[Records excerpted from a collection]
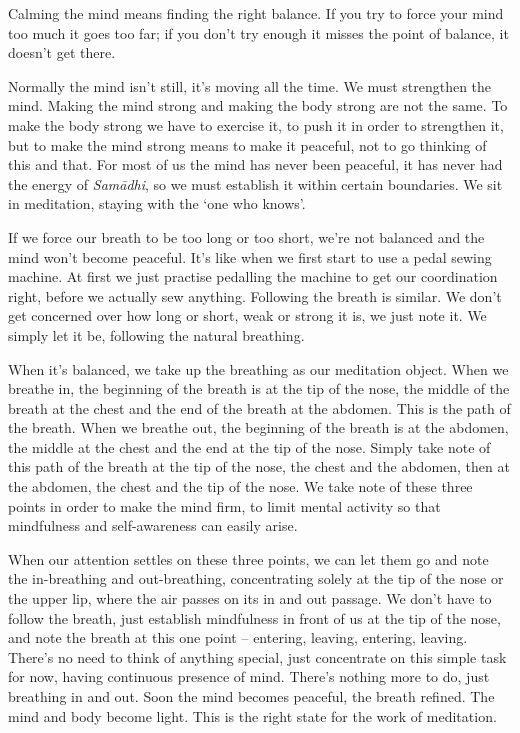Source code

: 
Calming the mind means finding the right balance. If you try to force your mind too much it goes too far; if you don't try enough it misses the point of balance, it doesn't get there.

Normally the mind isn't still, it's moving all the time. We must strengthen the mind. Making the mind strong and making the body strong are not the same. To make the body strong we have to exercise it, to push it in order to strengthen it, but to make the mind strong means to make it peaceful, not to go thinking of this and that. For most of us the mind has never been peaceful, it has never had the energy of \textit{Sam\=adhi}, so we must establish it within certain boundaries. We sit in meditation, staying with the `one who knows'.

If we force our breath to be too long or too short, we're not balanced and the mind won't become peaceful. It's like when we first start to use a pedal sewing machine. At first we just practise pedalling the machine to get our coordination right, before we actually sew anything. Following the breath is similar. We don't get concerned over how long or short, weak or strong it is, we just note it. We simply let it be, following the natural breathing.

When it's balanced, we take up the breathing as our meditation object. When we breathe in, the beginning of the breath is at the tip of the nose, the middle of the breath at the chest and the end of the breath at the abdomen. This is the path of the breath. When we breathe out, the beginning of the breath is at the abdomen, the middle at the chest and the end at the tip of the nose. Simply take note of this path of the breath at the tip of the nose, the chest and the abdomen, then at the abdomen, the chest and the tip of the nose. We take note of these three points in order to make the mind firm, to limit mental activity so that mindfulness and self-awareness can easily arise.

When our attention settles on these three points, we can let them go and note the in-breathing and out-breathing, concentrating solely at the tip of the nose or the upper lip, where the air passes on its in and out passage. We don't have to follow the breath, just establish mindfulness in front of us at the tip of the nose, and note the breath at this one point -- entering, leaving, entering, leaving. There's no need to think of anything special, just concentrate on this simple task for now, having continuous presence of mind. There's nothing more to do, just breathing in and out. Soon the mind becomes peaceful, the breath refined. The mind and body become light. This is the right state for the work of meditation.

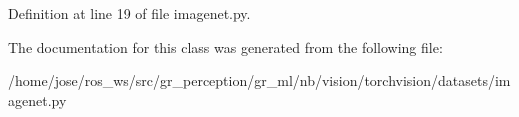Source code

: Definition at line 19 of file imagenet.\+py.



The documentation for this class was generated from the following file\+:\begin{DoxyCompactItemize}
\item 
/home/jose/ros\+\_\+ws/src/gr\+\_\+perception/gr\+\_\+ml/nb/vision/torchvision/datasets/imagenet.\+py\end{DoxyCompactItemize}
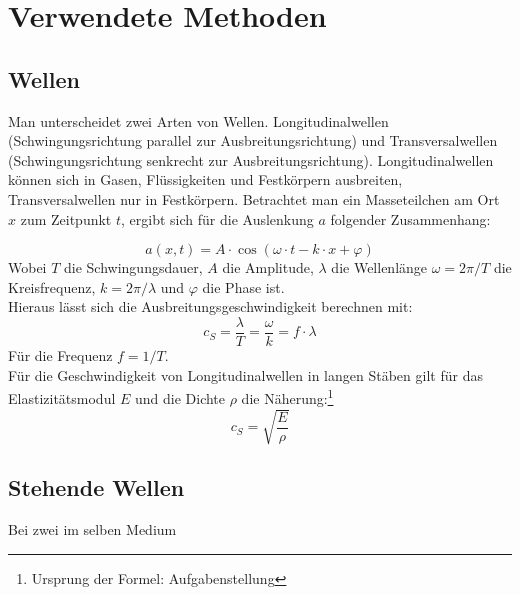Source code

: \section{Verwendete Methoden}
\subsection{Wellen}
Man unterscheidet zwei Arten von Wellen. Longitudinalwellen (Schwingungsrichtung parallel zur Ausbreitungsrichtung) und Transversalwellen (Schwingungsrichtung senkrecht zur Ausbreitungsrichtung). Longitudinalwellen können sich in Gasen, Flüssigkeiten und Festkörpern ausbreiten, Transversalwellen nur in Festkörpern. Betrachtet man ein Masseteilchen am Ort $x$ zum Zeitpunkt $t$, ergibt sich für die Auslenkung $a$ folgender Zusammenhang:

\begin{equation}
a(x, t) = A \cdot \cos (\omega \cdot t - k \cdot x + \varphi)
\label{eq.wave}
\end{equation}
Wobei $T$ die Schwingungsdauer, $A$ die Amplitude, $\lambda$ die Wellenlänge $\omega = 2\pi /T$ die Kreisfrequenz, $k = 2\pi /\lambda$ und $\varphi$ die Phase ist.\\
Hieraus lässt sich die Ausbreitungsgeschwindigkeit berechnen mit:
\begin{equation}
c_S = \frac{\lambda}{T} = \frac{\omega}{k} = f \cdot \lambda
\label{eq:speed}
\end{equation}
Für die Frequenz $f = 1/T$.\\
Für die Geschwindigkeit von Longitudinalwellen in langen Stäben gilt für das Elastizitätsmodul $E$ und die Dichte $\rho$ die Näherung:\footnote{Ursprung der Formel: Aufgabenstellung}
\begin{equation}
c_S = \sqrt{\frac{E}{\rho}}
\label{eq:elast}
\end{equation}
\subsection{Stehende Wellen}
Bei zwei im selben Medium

§ Work instruction: Go through the entries above and copy every line containing "anything".

§ Result below:
If we force our breath to be too long or too short, we're not balanced and the mind won't become peaceful. It's like when we first start to use a pedal sewing machine. At first we just practise pedalling the machine to get our coordination right, before we actually sew anything. Following the breath is similar. We don't get concerned over how long or short, weak or strong it is, we just note it. We simply let it be, following the natural breathing.
When our attention settles on these three points, we can let them go and note the in-breathing and out-breathing, concentrating solely at the tip of the nose or the upper lip, where the air passes on its in and out passage. We don't have to follow the breath, just establish mindfulness in front of us at the tip of the nose, and note the breath at this one point -- entering, leaving, entering, leaving. There's no need to think of anything special, just concentrate on this simple task for now, having continuous presence of mind. There's nothing more to do, just breathing in and out. Soon the mind becomes peaceful, the breath refined. The mind and body become light. This is the right state for the work of meditation.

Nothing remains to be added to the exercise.